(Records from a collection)
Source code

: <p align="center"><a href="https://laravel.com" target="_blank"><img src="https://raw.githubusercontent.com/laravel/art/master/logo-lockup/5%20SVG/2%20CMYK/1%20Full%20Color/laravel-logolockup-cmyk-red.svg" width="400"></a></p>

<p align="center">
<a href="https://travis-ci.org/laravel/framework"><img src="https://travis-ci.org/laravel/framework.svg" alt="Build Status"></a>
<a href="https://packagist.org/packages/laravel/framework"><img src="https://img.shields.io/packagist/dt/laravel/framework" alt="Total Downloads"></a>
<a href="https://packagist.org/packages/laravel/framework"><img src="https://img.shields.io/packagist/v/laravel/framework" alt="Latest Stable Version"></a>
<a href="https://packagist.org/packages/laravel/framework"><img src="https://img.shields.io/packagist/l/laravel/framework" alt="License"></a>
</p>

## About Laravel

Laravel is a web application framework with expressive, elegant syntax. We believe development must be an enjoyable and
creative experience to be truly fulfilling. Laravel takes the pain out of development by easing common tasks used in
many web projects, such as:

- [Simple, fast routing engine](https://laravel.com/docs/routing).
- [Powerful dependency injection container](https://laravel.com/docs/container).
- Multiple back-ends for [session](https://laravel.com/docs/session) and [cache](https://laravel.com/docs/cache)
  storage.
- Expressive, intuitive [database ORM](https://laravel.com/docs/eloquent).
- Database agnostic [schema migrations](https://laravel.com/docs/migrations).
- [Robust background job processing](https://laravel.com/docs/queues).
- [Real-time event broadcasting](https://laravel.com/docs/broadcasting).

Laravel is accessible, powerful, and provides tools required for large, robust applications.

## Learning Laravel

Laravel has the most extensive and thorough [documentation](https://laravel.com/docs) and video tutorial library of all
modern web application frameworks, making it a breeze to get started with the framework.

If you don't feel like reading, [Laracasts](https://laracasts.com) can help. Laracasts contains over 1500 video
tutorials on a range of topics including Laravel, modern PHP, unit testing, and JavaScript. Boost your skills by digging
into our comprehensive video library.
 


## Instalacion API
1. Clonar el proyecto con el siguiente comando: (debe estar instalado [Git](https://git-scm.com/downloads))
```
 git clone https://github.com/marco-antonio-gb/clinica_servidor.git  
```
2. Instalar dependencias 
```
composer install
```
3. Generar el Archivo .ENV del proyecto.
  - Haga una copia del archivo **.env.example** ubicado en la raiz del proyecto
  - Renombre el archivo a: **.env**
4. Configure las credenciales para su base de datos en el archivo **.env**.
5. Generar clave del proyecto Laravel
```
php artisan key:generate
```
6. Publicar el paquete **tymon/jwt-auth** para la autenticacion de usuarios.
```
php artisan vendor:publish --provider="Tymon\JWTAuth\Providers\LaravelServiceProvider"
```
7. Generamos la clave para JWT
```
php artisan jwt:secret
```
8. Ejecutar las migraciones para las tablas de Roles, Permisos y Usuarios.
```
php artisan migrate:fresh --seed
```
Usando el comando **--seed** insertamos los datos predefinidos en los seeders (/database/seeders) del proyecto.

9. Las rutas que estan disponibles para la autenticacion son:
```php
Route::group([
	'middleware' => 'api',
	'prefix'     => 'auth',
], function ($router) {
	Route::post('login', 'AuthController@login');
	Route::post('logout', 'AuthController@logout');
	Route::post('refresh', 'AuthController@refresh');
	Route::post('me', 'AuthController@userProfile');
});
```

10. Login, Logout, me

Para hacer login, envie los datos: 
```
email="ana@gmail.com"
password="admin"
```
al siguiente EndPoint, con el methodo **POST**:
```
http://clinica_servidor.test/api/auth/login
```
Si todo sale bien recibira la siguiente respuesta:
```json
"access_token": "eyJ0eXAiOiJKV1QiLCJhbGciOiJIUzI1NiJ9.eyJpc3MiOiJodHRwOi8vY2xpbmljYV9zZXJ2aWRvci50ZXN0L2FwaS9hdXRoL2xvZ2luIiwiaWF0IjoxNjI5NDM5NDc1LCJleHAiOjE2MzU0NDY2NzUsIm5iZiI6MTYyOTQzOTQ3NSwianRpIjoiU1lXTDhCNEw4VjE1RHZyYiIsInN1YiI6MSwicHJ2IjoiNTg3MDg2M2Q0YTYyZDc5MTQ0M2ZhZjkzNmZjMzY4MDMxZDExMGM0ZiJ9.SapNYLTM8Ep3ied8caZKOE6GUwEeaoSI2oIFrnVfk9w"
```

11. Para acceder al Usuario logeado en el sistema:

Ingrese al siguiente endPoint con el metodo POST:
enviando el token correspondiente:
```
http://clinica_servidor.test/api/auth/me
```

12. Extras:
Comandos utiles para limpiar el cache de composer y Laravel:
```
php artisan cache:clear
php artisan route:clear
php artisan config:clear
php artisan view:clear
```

*Problem:* Reproduce the entries above in full, exactly as they read.

*Reply to the exercise:*
Source code

: <p align="center"><a href="https://laravel.com" target="_blank"><img src="https://raw.githubusercontent.com/laravel/art/master/logo-lockup/5%20SVG/2%20CMYK/1%20Full%20Color/laravel-logolockup-cmyk-red.svg" width="400"></a></p>

<p align="center">
<a href="https://travis-ci.org/laravel/framework"><img src="https://travis-ci.org/laravel/framework.svg" alt="Build Status"></a>
<a href="https://packagist.org/packages/laravel/framework"><img src="https://img.shields.io/packagist/dt/laravel/framework" alt="Total Downloads"></a>
<a href="https://packagist.org/packages/laravel/framework"><img src="https://img.shields.io/packagist/v/laravel/framework" alt="Latest Stable Version"></a>
<a href="https://packagist.org/packages/laravel/framework"><img src="https://img.shields.io/packagist/l/laravel/framework" alt="License"></a>
</p>

## About Laravel

Laravel is a web application framework with expressive, elegant syntax. We believe development must be an enjoyable and
creative experience to be truly fulfilling. Laravel takes the pain out of development by easing common tasks used in
many web projects, such as:

- [Simple, fast routing engine](https://laravel.com/docs/routing).
- [Powerful dependency injection container](https://laravel.com/docs/container).
- Multiple back-ends for [session](https://laravel.com/docs/session) and [cache](https://laravel.com/docs/cache)
  storage.
- Expressive, intuitive [database ORM](https://laravel.com/docs/eloquent).
- Database agnostic [schema migrations](https://laravel.com/docs/migrations).
- [Robust background job processing](https://laravel.com/docs/queues).
- [Real-time event broadcasting](https://laravel.com/docs/broadcasting).

Laravel is accessible, powerful, and provides tools required for large, robust applications.

## Learning Laravel

Laravel has the most extensive and thorough [documentation](https://laravel.com/docs) and video tutorial library of all
modern web application frameworks, making it a breeze to get started with the framework.

If you don't feel like reading, [Laracasts](https://laracasts.com) can help. Laracasts contains over 1500 video
tutorials on a range of topics including Laravel, modern PHP, unit testing, and JavaScript. Boost your skills by digging
into our comprehensive video library.
 


## Instalacion API
1. Clonar el proyecto con el siguiente comando: (debe estar instalado [Git](https://git-scm.com/downloads))
```
 git clone https://github.com/marco-antonio-gb/clinica_servidor.git  
```
2. Instalar dependencias 
```
composer install
```
3. Generar el Archivo .ENV del proyecto.
  - Haga una copia del archivo **.env.example** ubicado en la raiz del proyecto
  - Renombre el archivo a: **.env**
4. Configure las credenciales para su base de datos en el archivo **.env**.
5. Generar clave del proyecto Laravel
```
php artisan key:generate
```
6. Publicar el paquete **tymon/jwt-auth** para la autenticacion de usuarios.
```
php artisan vendor:publish --provider="Tymon\JWTAuth\Providers\LaravelServiceProvider"
```
7. Generamos la clave para JWT
```
php artisan jwt:secret
```
8. Ejecutar las migraciones para las tablas de Roles, Permisos y Usuarios.
```
php artisan migrate:fresh --seed
```
Usando el comando **--seed** insertamos los datos predefinidos en los seeders (/database/seeders) del proyecto.

9. Las rutas que estan disponibles para la autenticacion son:
```php
Route::group([
	'middleware' => 'api',
	'prefix'     => 'auth',
], function ($router) {
	Route::post('login', 'AuthController@login');
	Route::post('logout', 'AuthController@logout');
	Route::post('refresh', 'AuthController@refresh');
	Route::post('me', 'AuthController@userProfile');
});
```

10. Login, Logout, me

Para hacer login, envie los datos: 
```
email="ana@gmail.com"
password="admin"
```
al siguiente EndPoint, con el methodo **POST**:
```
http://clinica_servidor.test/api/auth/login
```
Si todo sale bien recibira la siguiente respuesta:
```json
"access_token": "eyJ0eXAiOiJKV1QiLCJhbGciOiJIUzI1NiJ9.eyJpc3MiOiJodHRwOi8vY2xpbmljYV9zZXJ2aWRvci50ZXN0L2FwaS9hdXRoL2xvZ2luIiwiaWF0IjoxNjI5NDM5NDc1LCJleHAiOjE2MzU0NDY2NzUsIm5iZiI6MTYyOTQzOTQ3NSwianRpIjoiU1lXTDhCNEw4VjE1RHZyYiIsInN1YiI6MSwicHJ2IjoiNTg3MDg2M2Q0YTYyZDc5MTQ0M2ZhZjkzNmZjMzY4MDMxZDExMGM0ZiJ9.SapNYLTM8Ep3ied8caZKOE6GUwEeaoSI2oIFrnVfk9w"
```

11. Para acceder al Usuario logeado en el sistema:

Ingrese al siguiente endPoint con el metodo POST:
enviando el token correspondiente:
```
http://clinica_servidor.test/api/auth/me
```

12. Extras:
Comandos utiles para limpiar el cache de composer y Laravel:
```
php artisan cache:clear
php artisan route:clear
php artisan config:clear
php artisan view:clear
```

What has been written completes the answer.